Thin-Plate Splines

Sneiderman, Robby

Optimization Function Classes

Thin-Plate Splines

Smoothing splines in two and higher dimensions. Penalize integrated squared second-derivative magnitude across the surface; the minimizer is a sum of radial basis functions plus a low-degree polynomial. Green-Silverman 1994 and Wahba 1990 are the canonical references.

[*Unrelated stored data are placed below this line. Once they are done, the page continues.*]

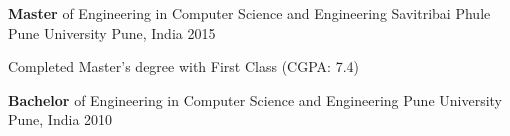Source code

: 

\begin{cventries}

  \cventry
    {\textbf{Master} of Engineering in Computer Science and Engineering} %
    {Savitribai Phule Pune University} %
    {Pune, India} %
    {2015} %
    {
      \begin{cvitems} %
		    \item {Completed Master's degree with First Class (CGPA: 7.4)}
      \end{cvitems}
    }
	\cventry
    {\textbf{Bachelor} of Engineering in Computer Science and Engineering} %
    {Pune University} %
    {Pune, India} %
    {2010} %
    {}
\end{cventries}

AdvancedAdvancedTier 1StableSupporting~50 min

For:MLStatsResearch

Prerequisites

Smoothing Splines Kernels and Rkhs Linear Regression Ridge Regression

Prereq Map

Why This Matters

Smoothing splines in one dimension penalize $\int (f'')^2$ and have a clean natural-cubic-spline minimizer. Generalizing to dimension $d \geq 2$ runs into a problem: a "second derivative" of a function on $\mathbb{R}^d$ is a matrix, and there is no single natural scalar to put inside the integral.

Thin-plate splines pick a specific scalar: the Frobenius norm of the Hessian, integrated over the input space, $J(f) = \int_{\mathbb{R}^d} \sum_{i, j} \left(\frac{\partial^2 f}{\partial x_i \partial x_j}\right)^2 dx.$ For $d = 2$ this is the "bending energy" of a thin metal plate deflecting under loads at the data points, hence the name. Duchon (1977) showed that the minimizer of $\sum (Y_i - f(X_i))^2 + \lambda J(f)$ over an appropriate Beppo Levi space is a finite sum of radial basis functions plus a low-degree polynomial. The representation has $n$ free parameters, just like the univariate smoothing spline.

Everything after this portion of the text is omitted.